* [What you will do] Of all the entries below, retype only the lines from the one with "faire le décorticage?" through the one with "Dans un sens", exactly as they appear.

*** Given records Section Begins ***

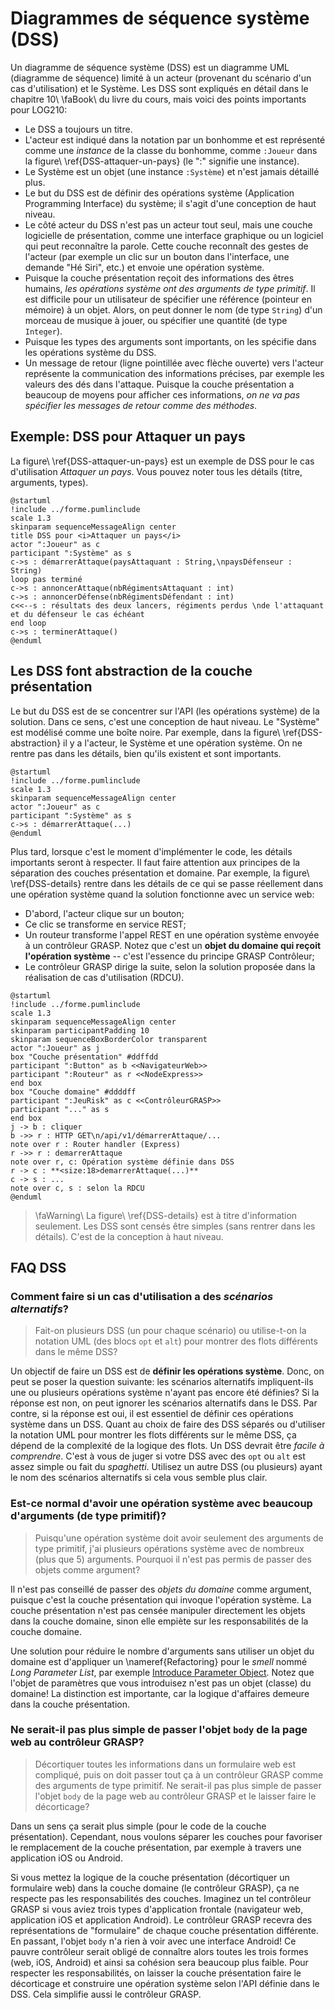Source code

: # Diagrammes de séquence système (DSS)

Un diagramme de séquence système (DSS) est un diagramme UML (diagramme de séquence) limité à un acteur (provenant du scénario d'un cas d'utilisation) et le Système.
Les DSS sont expliqués en détail dans le chapitre 10\ \faBook\ du livre du cours, mais voici des points importants pour LOG210:

- Le DSS a toujours un titre.
- L'acteur est indiqué dans la notation par un bonhomme et est représenté comme une *instance* de la classe du bonhomme, comme `:Joueur` dans la figure\ \ref{DSS-attaquer-un-pays} (le ":" signifie une instance).
- Le Système est un objet (une instance `:Système`) et n'est jamais détaillé plus.
- Le but du DSS est de définir des opérations système (Application Programming Interface) du système; il s'agit d'une conception de haut niveau.
- Le côté acteur du DSS n'est pas un acteur tout seul, mais une couche logicielle de présentation, comme une interface graphique ou un logiciel qui peut reconnaître la parole. Cette couche reconnaît des gestes de l'acteur (par exemple un clic sur un bouton dans l'interface, une demande "Hé Siri", etc.) et envoie une opération système.
- Puisque la couche présentation reçoit des informations des êtres humains, *les opérations système ont des arguments de type primitif*. Il est difficile pour un utilisateur de spécifier une référence (pointeur en mémoire) à un objet. Alors, on peut donner le nom (de type `String`) d'un morceau de musique à jouer, ou spécifier une quantité (de type `Integer`).
- Puisque les types des arguments sont importants, on les spécifie dans les opérations système du DSS.
- Un message de retour (ligne pointillée avec flèche ouverte) vers l'acteur représente la communication des informations précises, par exemple les valeurs des dés dans l'attaque. Puisque la couche présentation a beaucoup de moyens pour afficher ces informations, *on ne va pas spécifier les messages de retour comme des méthodes*.

## Exemple: DSS pour Attaquer un pays

La figure\ \ref{DSS-attaquer-un-pays} est un exemple de DSS pour le cas d'utilisation *Attaquer un pays*. Vous pouvez noter tous les détails (titre, arguments, types).

```{.plantuml caption="Diagramme de séquence système pour *Attaquer un pays*. [(PlantUML)](http://www.plantuml.com/plantuml/uml/VLFBRjj03BmBo3yGlZW6uhP1RuPXn6YA8cqA557INd9XLhIyi4Ifv2uI_r7r7VgnSkFOKN8me1V4uN268rreG0cnhZBTU6vHi0ODsuhiAjwboicWz81kKqeJkN1DrGW4GLOh4OUJR0nXxHNiG5WZ5u_YGo26LSC1FCCVpqNpg0Py9IneXR4A2S9O4_mGhwddwlQBuMxNf0HDM9CeL4spWL88dydotz_WjCQD2Or2DfcsOxjxDaDLHOLD5LXUNyDT_lKc7uo7yq-JeQNt2XJBTE7ZEgzu0z-RA8pLKTpJnXMGE_5jE8hxHROgqQ6muGg3HChKeULo_k7pC2lw6uaT_IHDmfULBncSnK6I1HyCVvddq9fIcFl5CWGql41aQ76hyuz-aQ4BjghHpEnGb16WWikCFNZdMxJeHhDygw7_LzDpKJCtNIZCeEYx6aL8NcXF4-NkERND8BTFYCkpUqw5oxvR4QkDE5GccMNQcX85qrjxxhizDp8tPkj0pGytVLVwsfoz6U4vJDxtx2UzQTgzB8PTy_bqclgaxzIomA0MIphZ4rIOcFGi5LyOe2Kfei8z5mJL60ygA40HqpRs_cphpZprdLltdI4o6vm-ttQlTEVsrTqakp28_Ml_0G00)" #DSS-attaquer-un-pays }
@startuml
!include ../forme.pumlinclude
scale 1.3
skinparam sequenceMessageAlign center
title DSS pour <i>Attaquer un pays</i>
actor ":Joueur" as c
participant ":Système" as s
c->s : démarrerAttaque(paysAttaquant : String,\npaysDéfenseur : String)
loop pas terminé
c->s : annoncerAttaque(nbRégimentsAttaquant : int)
c->s : annoncerDéfense(nbRégimentsDéfendant : int)
c<<--s : résultats des deux lancers, régiments perdus \nde l'attaquant et du défenseur le cas échéant
end loop
c->s : terminerAttaque()
@enduml
```

## Les DSS font abstraction de la couche présentation

Le but du DSS est de se concentrer sur l'API (les opérations système) de la solution.
Dans ce sens, c'est une conception de haut niveau.
Le "Système" est modélisé comme une boîte noire.
Par exemple, dans la figure\ \ref{DSS-abstraction} il y a l'acteur, le Système et une opération système.
On ne rentre pas dans les détails, bien qu'ils existent et sont importants.

```{.plantuml caption="Une opération système dans un DSS. C'est une abstraction. [(PlantUML)](http://www.plantuml.com/plantuml/uml/VLB1IWD13Bqlz1z2Bwq7YyLR3z8Y8ce5SQkUusniXvtDr2HBxH_fT_J7pFRYug4mP0xl9Nd9ormDnTec5Lf7tg9W0shxH1ubXWuPzA1t3FLQSijLo2aBc22hGyGsA4PWcwZW3s63NEqacX73HsQ3oF0MkSexTU9VmOe-i4tMKHWRWWU9skNShQwTjzgG4cJRa2Yad6jO2-6nMFbw2-C6QnVQ2dbdse_yZ-m3fKILTnLOB9VmKjuybxtsCBquwu_qNu7YkWjyMkSTrt2VMs5C9tbVTQYW31AtTfBtHBugqRwm_WfDMYeqeFiodLpslQBFbZZG8sadV97YcY6u7IG51lCT36UkareP0Yg4mjCiXhX5zsGuA_TgX--6Zg0MuVnAOGRLuQT14PA56NhzyMGoEIlcn9MVmoy0)" #DSS-abstraction }
@startuml
!include ../forme.pumlinclude
scale 1.3
skinparam sequenceMessageAlign center
actor ":Joueur" as c
participant ":Système" as s
c->s : démarrerAttaque(...)
@enduml
```

Plus tard, lorsque c'est le moment d'implémenter le code, les détails importants seront à respecter.
Il faut faire attention aux principes de la séparation des couches présentation et domaine.
Par exemple, la figure\ \ref{DSS-details} rentre dans les détails de ce qui se passe réellement dans une opération système quand la solution fonctionne avec un service web:

- D'abord, l'acteur clique sur un bouton;
- Ce clic se transforme en service REST;
- Un routeur transforme l'appel REST en une opération système envoyée à un contrôleur GRASP. Notez que c'est un **objet du domaine qui reçoit l'opération système** -- c'est l'essence du principe GRASP Contrôleur;
- Le contrôleur GRASP dirige la suite, selon la solution proposée dans la réalisation de cas d'utilisation (RDCU).

```{.plantuml caption="Une opération système est envoyée par la couche présentation et elle est reçue dans la couche domaine par son contrôleur GRASP. Ceci est un exemple avec un navigateur web, mais d'autres possibilités existent pour la couche présentation. [(PlantUML)](http://www.plantuml.com/plantuml/uml/VLJ1RXen4Bslb7yOqKC2Ig6ebmf5gm29qgH9YrZIN7ePx06SDVPsx4r8lwYvzm_uiSwksdH1LQILlVAyUU_DZENJ495ZkRP9o8qha74D8JvPafMDgY87ZT0SLRvaNpgjlFKCaT452P6B1yaXn9K981_22fr-P1CZELXu5y4uk3DE-ySWm7-4cXPOsbX17Au9Fh49LSxbR2ousOe2WOyhuW3M-noMJ5YJPLylu6YDkHWjcKIPdWvbDquAifQqg38Chw_XDZkVPWrvwBzhDqlQTn1mMItkTP-NBeShNx93-ofkaoiDcM9Jn5Tn4v9MSMWQQxOmSab9K2XpwNVVDsT5tqjoYcueLCQ7rYmTA1a7SGCbQpJA5EZY1BKsRYbT-0_Bo6z6dZNnU7-w2Qee9ws154qbjm03t2Tplu7Ms9TgHL3mzZa84gFnhWLlj5uij4uQqf8zAcEief8zXvEJp_XWbXY5y8xcQGfxwAalurynhk1Uq_ccOAarJHDo6iJ0ZWdjrsWSrVALWJt2Aogd9kGreHB2iRIVjx-iY5nCXzb4M7SIkjrkZGqlOlVmDXNh0r3MICyucSj1Aku6y74scy35-UoRws5XUW_zdju-hv6PU1WZ2hedV8dpKQxq0t6TL9V8zQojx4T_ocid_CAhQOUaIN0CQW1VYkqprrs7y1JYzgTS9r5U66VaHoO8PrbMyqdD0-XqJeBvGOF-XtIF-KZijJkTH5NG8D1Tk-guFWnaHSaYJC_6jycfD4RUYDy0)" #DSS-details }
@startuml
!include ../forme.pumlinclude
scale 1.3
skinparam sequenceMessageAlign center
skinparam participantPadding 10
skinparam sequenceBoxBorderColor transparent
actor ":Joueur" as j
box "Couche présentation" #ddffdd
participant ":Button" as b <<NavigateurWeb>> 
participant ":Routeur" as r <<NodeExpress>>
end box
box "Couche domaine" #ddddff
participant ":JeuRisk" as c <<ContrôleurGRASP>>
participant "..." as s
end box
j -> b : cliquer
b ->> r : HTTP GET\n/api/v1/démarrerAttaque/...
note over r : Router handler (Express)
r ->> r : demarrerAttaque
note over r, c: Opération système définie dans DSS
r -> c : **<size:18>demarrerAttaque(...)**
c -> s : ...
note over c, s : selon la RDCU
@enduml
```

> \faWarning\ La figure\ \ref{DSS-details} est à titre d'information seulement. Les DSS sont censés être simples (sans rentrer dans les détails). C'est de la conception à haut niveau. 

## FAQ DSS

### Comment faire si un cas d'utilisation a des *scénarios alternatifs*?

> Fait-on plusieurs DSS (un pour chaque scénario) ou utilise-t-on la notation UML (des blocs `opt` et `alt`) pour montrer des flots différents dans le même DSS?

Un objectif de faire un DSS est de **définir les opérations système**.
Donc, on peut se poser la question suivante: les scénarios alternatifs impliquent-ils une ou plusieurs opérations système n'ayant pas encore été définies?
Si la réponse est non, on peut ignorer les scénarios alternatifs dans le DSS.
Par contre, si la réponse est oui, il est essentiel de définir ces opérations système dans un DSS.
Quant au choix de faire des DSS séparés ou d'utiliser la notation UML pour montrer les flots différents sur le même DSS, ça dépend de la complexité de la logique des flots.
Un DSS devrait être *facile à comprendre*.
C'est à vous de juger si votre DSS avec des `opt` ou `alt` est assez simple ou fait du *spaghetti*.
Utilisez un autre DSS (ou plusieurs) ayant le nom des scénarios alternatifs si cela vous semble plus clair.

### Est-ce normal d'avoir une opération système avec beaucoup d'arguments (de type primitif)?

> Puisqu'une opération système doit avoir seulement des arguments de type primitif, j'ai plusieurs opérations système avec de nombreux (plus que 5) arguments. Pourquoi il n'est pas permis de passer des objets comme argument?

Il n'est pas conseillé de passer des *objets du domaine* comme argument, puisque c'est la couche présentation qui invoque l'opération système.
La couche présentation n'est pas censée manipuler directement les objets dans la couche domaine, sinon elle empiète sur les responsabilités de la couche domaine.

Une solution pour réduire le nombre d'arguments sans utiliser un objet du domaine est d'appliquer un \nameref{Refactoring} pour le *smell* nommé *Long Parameter List*, par exemple [Introduce Parameter Object](https://refactoring.com/catalog/introduceParameterObject.html).
Notez que l'objet de paramètres que vous introduisez n'est pas un objet (classe) du domaine!
La distinction est importante, car la logique d'affaires demeure dans la couche présentation.

### Ne serait-il pas plus simple de passer l'objet `body` de la page web au contrôleur GRASP?

> Décortiquer toutes les informations dans un formulaire web est compliqué, puis on doit passer tout ça à un contrôleur GRASP comme des arguments de type primitif.
Ne serait-il pas plus simple de passer l'objet `body` de la page web au contrôleur GRASP et le laisser faire le décorticage?

Dans un sens ça serait plus simple (pour le code de la couche présentation).
Cependant, nous voulons séparer les couches pour favoriser le remplacement de la couche présentation, par exemple à travers une application iOS ou Android.

Si vous mettez la logique de la couche présentation (décortiquer un formulaire web) dans la couche domaine (le contrôleur GRASP), ça ne respecte pas les responsabilités des couches.
Imaginez un tel contrôleur GRASP si vous aviez trois types d'application frontale (navigateur web, application iOS et application Android).
Le contrôleur GRASP recevra des représentations de "formulaire" de chaque couche présentation différente.
En passant, l'objet `body` n'a rien à voir avec une interface Android!
Ce pauvre contrôleur serait obligé de connaître alors toutes les trois formes (web, iOS, Android) et ainsi sa cohésion sera beaucoup plus faible.
Pour respecter les responsabilités, on laisser la couche présentation faire le décorticage et construire une opération système selon l'API définie dans le DSS.
Cela simplifie aussi le contrôleur GRASP.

*** Given records Section Ends ***

* [Solution to this problem]
Ne serait-il pas plus simple de passer l'objet `body` de la page web au contrôleur GRASP et le laisser faire le décorticage?

Dans un sens ça serait plus simple (pour le code de la couche présentation).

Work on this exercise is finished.